*** Opening PROVIDED ENTRIES ***
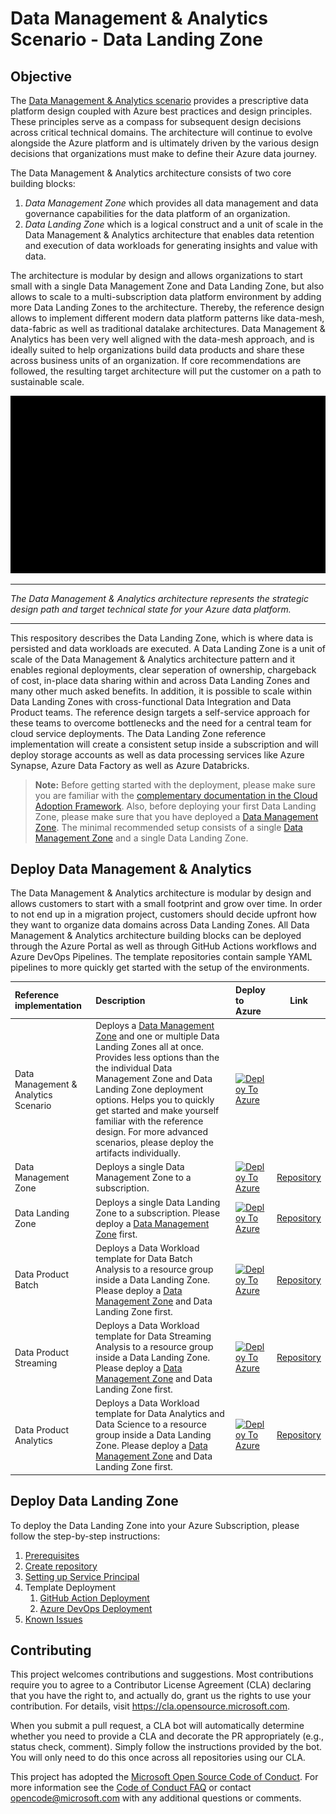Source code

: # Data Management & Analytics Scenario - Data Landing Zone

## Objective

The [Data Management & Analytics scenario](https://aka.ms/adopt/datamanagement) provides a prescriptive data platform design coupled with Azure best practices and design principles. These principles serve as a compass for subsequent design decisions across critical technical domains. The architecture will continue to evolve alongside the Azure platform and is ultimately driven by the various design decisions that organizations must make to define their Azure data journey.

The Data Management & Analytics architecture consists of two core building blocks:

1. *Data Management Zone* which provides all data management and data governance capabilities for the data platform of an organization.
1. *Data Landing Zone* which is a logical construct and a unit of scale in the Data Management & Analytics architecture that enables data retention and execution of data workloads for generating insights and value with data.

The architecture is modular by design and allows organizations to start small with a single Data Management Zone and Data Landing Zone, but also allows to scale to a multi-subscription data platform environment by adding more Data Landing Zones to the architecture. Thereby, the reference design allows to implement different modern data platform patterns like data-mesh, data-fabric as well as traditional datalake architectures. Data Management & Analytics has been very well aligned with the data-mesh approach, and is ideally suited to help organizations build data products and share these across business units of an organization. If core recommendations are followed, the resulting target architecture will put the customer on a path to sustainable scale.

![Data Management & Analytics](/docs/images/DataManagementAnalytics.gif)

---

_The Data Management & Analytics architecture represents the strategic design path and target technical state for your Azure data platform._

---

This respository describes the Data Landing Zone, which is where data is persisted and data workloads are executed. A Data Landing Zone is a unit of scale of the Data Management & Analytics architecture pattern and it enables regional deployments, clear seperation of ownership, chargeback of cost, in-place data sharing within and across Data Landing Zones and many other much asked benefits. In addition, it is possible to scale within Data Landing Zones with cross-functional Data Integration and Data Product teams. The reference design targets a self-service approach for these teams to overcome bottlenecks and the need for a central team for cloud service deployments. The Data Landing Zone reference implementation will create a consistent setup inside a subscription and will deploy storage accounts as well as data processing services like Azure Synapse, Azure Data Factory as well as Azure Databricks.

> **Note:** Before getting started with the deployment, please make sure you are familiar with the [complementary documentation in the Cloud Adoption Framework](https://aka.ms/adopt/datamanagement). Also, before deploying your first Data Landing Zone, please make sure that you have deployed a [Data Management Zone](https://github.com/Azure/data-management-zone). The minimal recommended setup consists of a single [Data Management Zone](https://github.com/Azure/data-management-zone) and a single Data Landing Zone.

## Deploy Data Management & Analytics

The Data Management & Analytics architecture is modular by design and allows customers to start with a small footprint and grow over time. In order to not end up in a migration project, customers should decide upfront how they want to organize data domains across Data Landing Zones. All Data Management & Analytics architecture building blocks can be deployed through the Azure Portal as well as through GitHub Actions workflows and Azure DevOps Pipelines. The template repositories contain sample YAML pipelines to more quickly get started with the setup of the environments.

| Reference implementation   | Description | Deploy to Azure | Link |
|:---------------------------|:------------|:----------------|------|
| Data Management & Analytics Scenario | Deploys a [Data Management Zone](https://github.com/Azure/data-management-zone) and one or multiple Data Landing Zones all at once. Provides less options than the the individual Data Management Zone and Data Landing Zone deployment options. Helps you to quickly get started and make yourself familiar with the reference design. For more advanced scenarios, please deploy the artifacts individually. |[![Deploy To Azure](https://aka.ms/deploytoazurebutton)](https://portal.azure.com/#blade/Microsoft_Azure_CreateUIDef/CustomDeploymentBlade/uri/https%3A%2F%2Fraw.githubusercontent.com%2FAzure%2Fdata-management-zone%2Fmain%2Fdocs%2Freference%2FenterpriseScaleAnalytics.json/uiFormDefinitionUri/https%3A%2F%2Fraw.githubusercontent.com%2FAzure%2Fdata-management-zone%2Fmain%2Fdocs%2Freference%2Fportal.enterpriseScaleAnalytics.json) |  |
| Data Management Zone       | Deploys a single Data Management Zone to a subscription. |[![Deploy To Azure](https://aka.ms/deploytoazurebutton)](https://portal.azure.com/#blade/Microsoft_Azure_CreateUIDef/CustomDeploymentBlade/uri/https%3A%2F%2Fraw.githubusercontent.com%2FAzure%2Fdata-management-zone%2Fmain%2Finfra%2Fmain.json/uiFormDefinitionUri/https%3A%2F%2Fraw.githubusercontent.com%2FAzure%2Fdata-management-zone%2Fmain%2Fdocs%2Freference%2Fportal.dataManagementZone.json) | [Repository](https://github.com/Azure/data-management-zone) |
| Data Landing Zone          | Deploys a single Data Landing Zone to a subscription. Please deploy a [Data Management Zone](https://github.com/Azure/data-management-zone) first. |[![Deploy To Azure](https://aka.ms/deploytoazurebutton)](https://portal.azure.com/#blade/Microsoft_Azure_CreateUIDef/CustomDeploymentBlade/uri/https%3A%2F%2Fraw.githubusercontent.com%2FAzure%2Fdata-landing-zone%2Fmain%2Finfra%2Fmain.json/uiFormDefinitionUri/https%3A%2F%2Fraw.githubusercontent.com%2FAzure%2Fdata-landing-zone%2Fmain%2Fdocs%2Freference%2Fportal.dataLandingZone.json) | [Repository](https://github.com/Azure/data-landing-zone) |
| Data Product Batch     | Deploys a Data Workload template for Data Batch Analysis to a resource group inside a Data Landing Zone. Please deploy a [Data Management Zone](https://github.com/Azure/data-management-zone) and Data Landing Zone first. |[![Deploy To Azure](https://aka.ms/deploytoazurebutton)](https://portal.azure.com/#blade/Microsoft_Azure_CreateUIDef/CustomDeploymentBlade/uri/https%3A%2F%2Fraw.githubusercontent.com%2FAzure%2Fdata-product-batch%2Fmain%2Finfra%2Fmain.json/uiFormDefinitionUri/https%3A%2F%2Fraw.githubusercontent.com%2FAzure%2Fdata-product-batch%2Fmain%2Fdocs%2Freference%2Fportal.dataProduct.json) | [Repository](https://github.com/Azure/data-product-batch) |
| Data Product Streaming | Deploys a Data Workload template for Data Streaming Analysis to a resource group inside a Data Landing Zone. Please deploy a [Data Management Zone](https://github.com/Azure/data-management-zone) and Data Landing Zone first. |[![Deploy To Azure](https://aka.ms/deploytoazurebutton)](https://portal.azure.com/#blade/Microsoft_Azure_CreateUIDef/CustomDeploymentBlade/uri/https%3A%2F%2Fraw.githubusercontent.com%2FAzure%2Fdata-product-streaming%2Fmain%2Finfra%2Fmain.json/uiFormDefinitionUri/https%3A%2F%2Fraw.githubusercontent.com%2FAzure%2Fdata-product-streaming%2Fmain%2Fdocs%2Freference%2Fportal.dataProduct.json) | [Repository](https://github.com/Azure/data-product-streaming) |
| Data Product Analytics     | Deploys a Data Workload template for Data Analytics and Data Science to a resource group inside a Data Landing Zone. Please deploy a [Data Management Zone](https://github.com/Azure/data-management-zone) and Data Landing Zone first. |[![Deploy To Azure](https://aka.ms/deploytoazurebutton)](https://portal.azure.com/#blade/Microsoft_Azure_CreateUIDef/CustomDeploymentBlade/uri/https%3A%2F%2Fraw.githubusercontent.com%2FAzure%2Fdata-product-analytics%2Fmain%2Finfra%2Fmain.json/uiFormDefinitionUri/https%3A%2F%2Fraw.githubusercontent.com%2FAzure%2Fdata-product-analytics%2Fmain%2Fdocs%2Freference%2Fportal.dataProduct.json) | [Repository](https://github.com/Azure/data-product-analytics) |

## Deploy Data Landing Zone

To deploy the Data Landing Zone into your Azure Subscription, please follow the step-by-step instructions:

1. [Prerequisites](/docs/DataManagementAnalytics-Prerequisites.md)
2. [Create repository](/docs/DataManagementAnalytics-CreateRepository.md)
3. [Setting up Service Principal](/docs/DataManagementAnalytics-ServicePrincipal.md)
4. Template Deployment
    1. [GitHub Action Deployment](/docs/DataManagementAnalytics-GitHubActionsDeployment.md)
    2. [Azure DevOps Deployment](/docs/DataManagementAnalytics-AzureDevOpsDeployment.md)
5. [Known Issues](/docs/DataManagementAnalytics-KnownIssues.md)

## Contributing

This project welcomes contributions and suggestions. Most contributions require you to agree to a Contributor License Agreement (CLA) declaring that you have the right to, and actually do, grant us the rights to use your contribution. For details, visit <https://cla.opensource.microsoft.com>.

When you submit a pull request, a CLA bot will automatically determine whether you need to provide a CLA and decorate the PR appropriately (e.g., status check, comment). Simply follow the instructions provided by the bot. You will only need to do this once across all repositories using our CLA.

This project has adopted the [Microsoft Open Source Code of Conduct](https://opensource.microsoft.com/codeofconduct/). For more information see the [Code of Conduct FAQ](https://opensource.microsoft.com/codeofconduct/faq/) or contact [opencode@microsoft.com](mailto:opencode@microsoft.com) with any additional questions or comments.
*** Closing PROVIDED ENTRIES ***
→ WHAT YOU NEED TO DO
Pick out every line above that holds the word "DataManagementAnalytics" and copy it.

→ RESPONSE TO THIS EXERCISE
![Data Management & Analytics](/docs/images/DataManagementAnalytics.gif)
1. [Prerequisites](/docs/DataManagementAnalytics-Prerequisites.md)
2. [Create repository](/docs/DataManagementAnalytics-CreateRepository.md)
3. [Setting up Service Principal](/docs/DataManagementAnalytics-ServicePrincipal.md)
    1. [GitHub Action Deployment](/docs/DataManagementAnalytics-GitHubActionsDeployment.md)
    2. [Azure DevOps Deployment](/docs/DataManagementAnalytics-AzureDevOpsDeployment.md)
5. [Known Issues](/docs/DataManagementAnalytics-KnownIssues.md)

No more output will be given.